→ **What is needed**: With the first line as the start and the line containing "### 1945 年 5 月 10 日" as the end, write out every line of the records exactly.

→ **Given data**:
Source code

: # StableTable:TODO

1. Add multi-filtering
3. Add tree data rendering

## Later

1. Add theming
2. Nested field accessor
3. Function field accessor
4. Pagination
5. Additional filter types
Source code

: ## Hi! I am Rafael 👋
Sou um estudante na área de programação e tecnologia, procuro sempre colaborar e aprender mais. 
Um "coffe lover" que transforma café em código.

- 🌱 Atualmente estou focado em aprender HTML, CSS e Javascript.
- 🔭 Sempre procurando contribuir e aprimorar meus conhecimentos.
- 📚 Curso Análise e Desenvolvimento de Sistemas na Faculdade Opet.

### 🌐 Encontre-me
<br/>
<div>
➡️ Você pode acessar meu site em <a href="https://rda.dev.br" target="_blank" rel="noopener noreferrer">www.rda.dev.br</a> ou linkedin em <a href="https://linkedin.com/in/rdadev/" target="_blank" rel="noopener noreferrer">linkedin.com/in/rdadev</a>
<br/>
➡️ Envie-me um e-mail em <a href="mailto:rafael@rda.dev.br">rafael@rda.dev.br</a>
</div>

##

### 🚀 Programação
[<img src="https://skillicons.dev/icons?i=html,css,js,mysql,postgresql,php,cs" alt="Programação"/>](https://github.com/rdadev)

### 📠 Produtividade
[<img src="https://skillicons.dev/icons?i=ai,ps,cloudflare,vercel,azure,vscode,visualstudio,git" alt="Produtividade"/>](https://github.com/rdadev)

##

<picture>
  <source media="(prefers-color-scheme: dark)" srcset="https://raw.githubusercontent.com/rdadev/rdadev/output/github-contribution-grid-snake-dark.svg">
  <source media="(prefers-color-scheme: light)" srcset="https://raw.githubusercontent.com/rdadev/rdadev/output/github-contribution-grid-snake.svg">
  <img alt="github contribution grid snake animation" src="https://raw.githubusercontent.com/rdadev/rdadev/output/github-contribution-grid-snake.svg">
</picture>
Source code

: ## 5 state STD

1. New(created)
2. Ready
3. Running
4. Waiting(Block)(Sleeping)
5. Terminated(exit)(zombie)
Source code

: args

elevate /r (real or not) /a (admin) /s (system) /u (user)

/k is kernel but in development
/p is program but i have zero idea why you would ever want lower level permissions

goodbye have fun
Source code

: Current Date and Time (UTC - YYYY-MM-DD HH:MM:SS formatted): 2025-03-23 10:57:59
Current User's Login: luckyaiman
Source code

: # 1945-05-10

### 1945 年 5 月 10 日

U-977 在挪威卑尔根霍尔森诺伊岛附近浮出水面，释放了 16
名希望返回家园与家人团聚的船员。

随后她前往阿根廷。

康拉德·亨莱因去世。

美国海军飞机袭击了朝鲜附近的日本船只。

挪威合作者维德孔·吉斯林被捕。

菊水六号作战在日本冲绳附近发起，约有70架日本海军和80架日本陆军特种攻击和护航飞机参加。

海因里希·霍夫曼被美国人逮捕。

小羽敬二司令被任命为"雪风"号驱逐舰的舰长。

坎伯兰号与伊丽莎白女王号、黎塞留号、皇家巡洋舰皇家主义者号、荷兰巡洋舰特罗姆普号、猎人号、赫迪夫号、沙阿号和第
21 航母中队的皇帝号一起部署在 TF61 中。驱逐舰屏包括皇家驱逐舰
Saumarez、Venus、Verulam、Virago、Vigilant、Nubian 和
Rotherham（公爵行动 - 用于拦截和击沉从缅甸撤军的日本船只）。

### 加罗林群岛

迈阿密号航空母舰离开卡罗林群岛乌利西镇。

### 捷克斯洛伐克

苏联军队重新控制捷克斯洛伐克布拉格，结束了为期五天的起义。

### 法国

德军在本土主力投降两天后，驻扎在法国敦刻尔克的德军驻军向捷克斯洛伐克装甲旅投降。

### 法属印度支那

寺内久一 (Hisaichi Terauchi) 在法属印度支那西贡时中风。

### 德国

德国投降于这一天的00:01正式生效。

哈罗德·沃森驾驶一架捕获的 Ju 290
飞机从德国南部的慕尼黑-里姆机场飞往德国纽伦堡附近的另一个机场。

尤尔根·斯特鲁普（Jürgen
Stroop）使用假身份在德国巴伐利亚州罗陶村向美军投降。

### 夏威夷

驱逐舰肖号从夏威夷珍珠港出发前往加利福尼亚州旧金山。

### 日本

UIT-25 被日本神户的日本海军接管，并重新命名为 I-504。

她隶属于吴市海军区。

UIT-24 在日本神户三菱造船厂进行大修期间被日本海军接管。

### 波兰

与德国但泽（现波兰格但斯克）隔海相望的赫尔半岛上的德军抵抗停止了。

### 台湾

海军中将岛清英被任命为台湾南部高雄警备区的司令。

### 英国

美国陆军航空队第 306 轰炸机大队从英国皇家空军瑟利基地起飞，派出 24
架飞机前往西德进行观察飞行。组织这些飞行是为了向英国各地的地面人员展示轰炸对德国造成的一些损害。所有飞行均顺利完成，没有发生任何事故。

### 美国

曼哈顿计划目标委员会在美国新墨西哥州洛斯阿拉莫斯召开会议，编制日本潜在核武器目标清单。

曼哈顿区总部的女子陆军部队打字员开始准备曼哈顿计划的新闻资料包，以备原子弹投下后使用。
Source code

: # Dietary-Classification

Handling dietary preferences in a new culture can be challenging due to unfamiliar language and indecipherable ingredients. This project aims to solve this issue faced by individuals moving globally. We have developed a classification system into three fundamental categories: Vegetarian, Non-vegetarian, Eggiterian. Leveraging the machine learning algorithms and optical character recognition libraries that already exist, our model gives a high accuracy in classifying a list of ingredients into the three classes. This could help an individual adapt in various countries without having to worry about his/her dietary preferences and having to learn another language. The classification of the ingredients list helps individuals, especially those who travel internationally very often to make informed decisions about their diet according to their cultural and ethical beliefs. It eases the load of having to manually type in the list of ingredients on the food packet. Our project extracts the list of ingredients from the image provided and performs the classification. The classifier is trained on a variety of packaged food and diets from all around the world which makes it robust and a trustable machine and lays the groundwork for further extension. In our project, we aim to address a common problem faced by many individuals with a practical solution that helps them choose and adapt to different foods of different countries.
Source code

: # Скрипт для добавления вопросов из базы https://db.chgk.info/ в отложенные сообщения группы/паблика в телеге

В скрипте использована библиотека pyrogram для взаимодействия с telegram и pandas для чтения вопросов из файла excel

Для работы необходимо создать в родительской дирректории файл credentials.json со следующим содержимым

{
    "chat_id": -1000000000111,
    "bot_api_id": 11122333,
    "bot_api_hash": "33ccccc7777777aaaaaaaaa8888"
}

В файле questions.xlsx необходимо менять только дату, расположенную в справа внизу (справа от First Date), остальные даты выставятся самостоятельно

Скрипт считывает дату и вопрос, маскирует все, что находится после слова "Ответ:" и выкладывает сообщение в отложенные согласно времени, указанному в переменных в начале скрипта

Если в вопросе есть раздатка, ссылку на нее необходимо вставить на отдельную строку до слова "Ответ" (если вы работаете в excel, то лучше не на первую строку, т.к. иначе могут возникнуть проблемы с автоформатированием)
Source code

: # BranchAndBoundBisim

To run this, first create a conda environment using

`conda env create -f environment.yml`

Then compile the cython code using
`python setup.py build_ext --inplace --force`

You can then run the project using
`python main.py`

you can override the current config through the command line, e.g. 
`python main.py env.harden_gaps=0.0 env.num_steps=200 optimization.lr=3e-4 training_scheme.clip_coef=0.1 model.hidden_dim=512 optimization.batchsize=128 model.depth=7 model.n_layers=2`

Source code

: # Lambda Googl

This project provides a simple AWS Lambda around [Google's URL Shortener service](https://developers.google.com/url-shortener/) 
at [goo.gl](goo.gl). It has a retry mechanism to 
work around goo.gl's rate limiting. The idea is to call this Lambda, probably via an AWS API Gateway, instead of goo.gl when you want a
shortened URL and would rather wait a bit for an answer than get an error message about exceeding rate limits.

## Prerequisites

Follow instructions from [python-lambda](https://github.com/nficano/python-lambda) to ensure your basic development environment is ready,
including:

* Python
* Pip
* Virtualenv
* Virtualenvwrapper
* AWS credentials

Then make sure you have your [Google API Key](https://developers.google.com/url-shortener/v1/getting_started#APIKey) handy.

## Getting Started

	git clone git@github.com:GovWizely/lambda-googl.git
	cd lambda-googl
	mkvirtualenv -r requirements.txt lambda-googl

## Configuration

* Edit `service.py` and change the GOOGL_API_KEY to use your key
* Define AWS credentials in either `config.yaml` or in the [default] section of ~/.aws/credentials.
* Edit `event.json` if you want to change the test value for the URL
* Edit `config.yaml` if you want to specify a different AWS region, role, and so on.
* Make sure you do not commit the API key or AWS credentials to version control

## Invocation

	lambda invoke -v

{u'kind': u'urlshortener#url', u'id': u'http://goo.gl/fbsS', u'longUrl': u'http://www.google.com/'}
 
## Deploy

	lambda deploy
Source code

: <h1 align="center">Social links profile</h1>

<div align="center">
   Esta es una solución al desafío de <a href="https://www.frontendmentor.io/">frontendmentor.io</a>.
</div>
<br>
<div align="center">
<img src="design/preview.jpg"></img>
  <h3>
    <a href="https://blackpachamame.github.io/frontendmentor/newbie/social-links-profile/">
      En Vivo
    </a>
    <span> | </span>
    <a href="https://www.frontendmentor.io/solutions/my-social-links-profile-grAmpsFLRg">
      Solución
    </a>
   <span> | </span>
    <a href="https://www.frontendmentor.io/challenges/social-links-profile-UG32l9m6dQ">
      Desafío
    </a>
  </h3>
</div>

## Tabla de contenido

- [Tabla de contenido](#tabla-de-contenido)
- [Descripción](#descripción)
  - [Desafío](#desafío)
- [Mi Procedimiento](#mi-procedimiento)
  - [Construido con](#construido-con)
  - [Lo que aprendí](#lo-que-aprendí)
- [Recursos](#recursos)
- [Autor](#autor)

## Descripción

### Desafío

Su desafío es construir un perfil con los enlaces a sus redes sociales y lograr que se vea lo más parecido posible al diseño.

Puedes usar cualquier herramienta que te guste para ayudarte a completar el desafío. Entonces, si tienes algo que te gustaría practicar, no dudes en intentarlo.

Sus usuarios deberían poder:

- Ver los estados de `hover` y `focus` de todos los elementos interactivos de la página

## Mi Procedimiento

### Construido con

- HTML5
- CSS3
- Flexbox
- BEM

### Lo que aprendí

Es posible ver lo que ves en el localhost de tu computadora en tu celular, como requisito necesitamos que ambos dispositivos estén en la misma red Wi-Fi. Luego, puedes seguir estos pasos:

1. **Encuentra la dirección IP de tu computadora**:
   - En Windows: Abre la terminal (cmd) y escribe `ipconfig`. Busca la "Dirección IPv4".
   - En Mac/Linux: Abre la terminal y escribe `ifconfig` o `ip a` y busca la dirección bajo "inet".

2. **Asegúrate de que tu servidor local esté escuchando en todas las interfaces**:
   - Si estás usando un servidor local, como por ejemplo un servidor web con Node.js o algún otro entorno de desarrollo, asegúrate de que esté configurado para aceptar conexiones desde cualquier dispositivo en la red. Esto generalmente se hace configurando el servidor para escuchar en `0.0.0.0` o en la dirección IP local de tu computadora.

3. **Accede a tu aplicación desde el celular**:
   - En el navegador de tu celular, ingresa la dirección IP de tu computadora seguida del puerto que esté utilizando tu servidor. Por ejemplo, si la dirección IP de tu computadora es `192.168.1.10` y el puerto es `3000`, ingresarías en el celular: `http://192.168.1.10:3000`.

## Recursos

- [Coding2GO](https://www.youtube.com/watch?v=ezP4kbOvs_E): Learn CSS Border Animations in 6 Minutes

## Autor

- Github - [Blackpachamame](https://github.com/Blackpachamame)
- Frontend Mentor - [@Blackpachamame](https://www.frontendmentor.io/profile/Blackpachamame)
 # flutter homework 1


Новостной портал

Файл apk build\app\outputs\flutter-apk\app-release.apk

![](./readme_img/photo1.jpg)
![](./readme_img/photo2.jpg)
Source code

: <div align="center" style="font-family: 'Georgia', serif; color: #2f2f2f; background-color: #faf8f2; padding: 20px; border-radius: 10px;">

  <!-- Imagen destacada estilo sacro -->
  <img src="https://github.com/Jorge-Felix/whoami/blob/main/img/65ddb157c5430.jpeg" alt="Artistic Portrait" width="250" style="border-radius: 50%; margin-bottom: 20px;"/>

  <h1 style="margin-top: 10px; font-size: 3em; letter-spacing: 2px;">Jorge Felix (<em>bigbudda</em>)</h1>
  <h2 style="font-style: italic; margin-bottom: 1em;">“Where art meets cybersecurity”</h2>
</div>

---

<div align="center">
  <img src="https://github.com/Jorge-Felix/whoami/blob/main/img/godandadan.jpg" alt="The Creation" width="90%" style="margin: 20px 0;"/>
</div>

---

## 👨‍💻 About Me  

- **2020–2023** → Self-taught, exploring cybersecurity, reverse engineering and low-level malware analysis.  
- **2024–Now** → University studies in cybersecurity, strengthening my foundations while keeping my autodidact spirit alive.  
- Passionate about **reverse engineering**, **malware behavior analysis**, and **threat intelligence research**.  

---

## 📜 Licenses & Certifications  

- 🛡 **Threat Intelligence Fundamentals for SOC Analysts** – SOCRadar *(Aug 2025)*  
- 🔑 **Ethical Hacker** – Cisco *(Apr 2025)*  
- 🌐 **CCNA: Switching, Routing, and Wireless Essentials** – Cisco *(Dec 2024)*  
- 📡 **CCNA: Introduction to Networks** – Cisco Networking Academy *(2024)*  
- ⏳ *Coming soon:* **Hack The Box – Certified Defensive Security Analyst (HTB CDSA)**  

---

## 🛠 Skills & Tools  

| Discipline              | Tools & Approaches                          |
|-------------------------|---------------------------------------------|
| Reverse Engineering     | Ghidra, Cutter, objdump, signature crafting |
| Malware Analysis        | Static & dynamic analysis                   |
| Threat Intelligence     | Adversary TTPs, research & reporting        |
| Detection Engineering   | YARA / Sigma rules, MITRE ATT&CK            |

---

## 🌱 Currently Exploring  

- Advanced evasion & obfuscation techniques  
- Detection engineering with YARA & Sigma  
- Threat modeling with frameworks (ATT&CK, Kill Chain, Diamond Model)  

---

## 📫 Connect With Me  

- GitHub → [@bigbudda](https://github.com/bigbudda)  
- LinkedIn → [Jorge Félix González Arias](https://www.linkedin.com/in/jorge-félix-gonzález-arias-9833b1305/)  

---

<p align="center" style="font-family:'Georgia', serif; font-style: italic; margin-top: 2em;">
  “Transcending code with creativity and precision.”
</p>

→ **Final answer**:
Source code

: # StableTable:TODO

1. Add multi-filtering
3. Add tree data rendering

## Later

1. Add theming
2. Nested field accessor
3. Function field accessor
4. Pagination
5. Additional filter types
Source code

: ## Hi! I am Rafael 👋
Sou um estudante na área de programação e tecnologia, procuro sempre colaborar e aprender mais. 
Um "coffe lover" que transforma café em código.

- 🌱 Atualmente estou focado em aprender HTML, CSS e Javascript.
- 🔭 Sempre procurando contribuir e aprimorar meus conhecimentos.
- 📚 Curso Análise e Desenvolvimento de Sistemas na Faculdade Opet.

### 🌐 Encontre-me
<br/>
<div>
➡️ Você pode acessar meu site em <a href="https://rda.dev.br" target="_blank" rel="noopener noreferrer">www.rda.dev.br</a> ou linkedin em <a href="https://linkedin.com/in/rdadev/" target="_blank" rel="noopener noreferrer">linkedin.com/in/rdadev</a>
<br/>
➡️ Envie-me um e-mail em <a href="mailto:rafael@rda.dev.br">rafael@rda.dev.br</a>
</div>

##

### 🚀 Programação
[<img src="https://skillicons.dev/icons?i=html,css,js,mysql,postgresql,php,cs" alt="Programação"/>](https://github.com/rdadev)

### 📠 Produtividade
[<img src="https://skillicons.dev/icons?i=ai,ps,cloudflare,vercel,azure,vscode,visualstudio,git" alt="Produtividade"/>](https://github.com/rdadev)

##

<picture>
  <source media="(prefers-color-scheme: dark)" srcset="https://raw.githubusercontent.com/rdadev/rdadev/output/github-contribution-grid-snake-dark.svg">
  <source media="(prefers-color-scheme: light)" srcset="https://raw.githubusercontent.com/rdadev/rdadev/output/github-contribution-grid-snake.svg">
  <img alt="github contribution grid snake animation" src="https://raw.githubusercontent.com/rdadev/rdadev/output/github-contribution-grid-snake.svg">
</picture>
Source code

: ## 5 state STD

1. New(created)
2. Ready
3. Running
4. Waiting(Block)(Sleeping)
5. Terminated(exit)(zombie)
Source code

: args

elevate /r (real or not) /a (admin) /s (system) /u (user)

/k is kernel but in development
/p is program but i have zero idea why you would ever want lower level permissions

goodbye have fun
Source code

: Current Date and Time (UTC - YYYY-MM-DD HH:MM:SS formatted): 2025-03-23 10:57:59
Current User's Login: luckyaiman
Source code

: # 1945-05-10

### 1945 年 5 月 10 日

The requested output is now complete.